All of that said, Lee could be a very useful big man in the right role: a second-unit anchor who plays back-to-the-basket basketball. He’s one of the best in the NBA in post-up efficiency, and he does have great hands. While J.J. Barea is typically most effective whirling around Dirk Nowitzki pick-and-pops, he’s been doing very well slicing into the defense as Lee rolls as well. The real question is why Lee’s minutes are coming at the expense of Zaza Pachulia, at nearly 20 minutes per game with the Mavs, rather than some of the other big men on the team.

Favorite Play of the Week

A little tidbit I’ll be sharing each week is my favorite play run by the Mavs that week.

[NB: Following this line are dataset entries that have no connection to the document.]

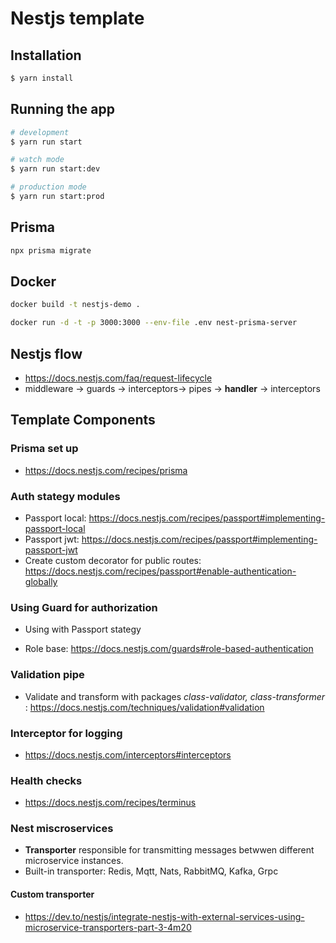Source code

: # Nestjs template

## Installation

```bash
$ yarn install
```

## Running the app

```bash
# development
$ yarn run start

# watch mode
$ yarn run start:dev

# production mode
$ yarn run start:prod
```

## Prisma

```bash
npx prisma migrate
```

## Docker

```bash
docker build -t nestjs-demo .

docker run -d -t -p 3000:3000 --env-file .env nest-prisma-server
```

## Nestjs flow

- <https://docs.nestjs.com/faq/request-lifecycle>
- middleware -> guards -> interceptors-> pipes -> **handler** -> interceptors

## Template Components

### Prisma set up

- <https://docs.nestjs.com/recipes/prisma>

### Auth stategy modules

- Passport local: <https://docs.nestjs.com/recipes/passport#implementing-passport-local>
- Passport jwt: <https://docs.nestjs.com/recipes/passport#implementing-passport-jwt>
- Create custom decorator for public routes: <https://docs.nestjs.com/recipes/passport#enable-authentication-globally>

### Using Guard for authorization

- Using with Passport stategy

- Role base: <https://docs.nestjs.com/guards#role-based-authentication>

### Validation pipe

- Validate and transform with packages *class-validator, class-transformer*
: <https://docs.nestjs.com/techniques/validation#validation>

### Interceptor for logging

- <https://docs.nestjs.com/interceptors#interceptors>

### Health checks

- <https://docs.nestjs.com/recipes/terminus>

### Nest miscroservices

- **Transporter** responsible for transmitting messages betwwen different microservice instances.
- Built-in transporter: Redis, Mqtt, Nats, RabbitMQ, Kafka, Grpc

#### Custom transporter

- <https://dev.to/nestjs/integrate-nestjs-with-external-services-using-microservice-transporters-part-3-4m20>
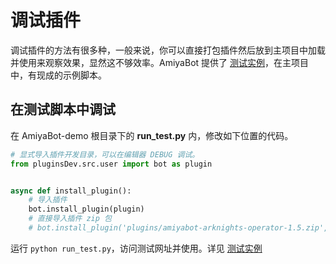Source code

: # 调试插件

调试插件的方法有很多种，一般来说，你可以直接打包插件然后放到主项目中加载并使用来观察效果，显然这不够效率。AmiyaBot
提供了 [测试实例](/develop/basic/testInstance)，在主项目中，有现成的示例脚本。

## 在测试脚本中调试

在 AmiyaBot-demo 根目录下的 **run_test.py** 内，修改如下位置的代码。

```python
# 显式导入插件开发目录，可以在编辑器 DEBUG 调试。
from pluginsDev.src.user import bot as plugin


async def install_plugin():
    # 导入插件
    bot.install_plugin(plugin)
    # 直接导入插件 zip 包
    # bot.install_plugin('plugins/amiyabot-arknights-operator-1.5.zip', extract_plugin=True)
```

运行 `python run_test.py`，访问测试网址并使用。详见 [测试实例](/develop/basic/testInstance)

This week, we’re going to look at a wrinkle Dallas has thrown into a staple NBA set, “Horns,” to spring Dirk Nowitzki for a three at one of his favorite spots. You can watch the video here, courtesy of stats.nba.com:

Dirk Horns Flare

Horns is a set where two guards or wings stay in the corners, the two bigs come to the top of the key to set a screen on either side of the ballhandler, and the remaining guy brings the ball up the middle of the floor. Viewed from half court, it looks like a longhorn logo. In this particular play, the ball handler is Parsons, who uses the Dirk side of the screen like any other. However, as Kevin Love, tasked with defending Dirk here, drops down to corral Parsons as required when a team defends a pick and roll by “icing,” he leaves himself open to what will happen next. David Lee, in the position that typically rolls to the basket in this action, starts his job to the basket but cuts it short to set a pick directly in the path Love will have to take to recover back to Nowitzki. By the time Thompson realizes what Lee has done, it’s too late. Parsons fires back to Dirk, Love smashes into Lee, and the big German gets three points.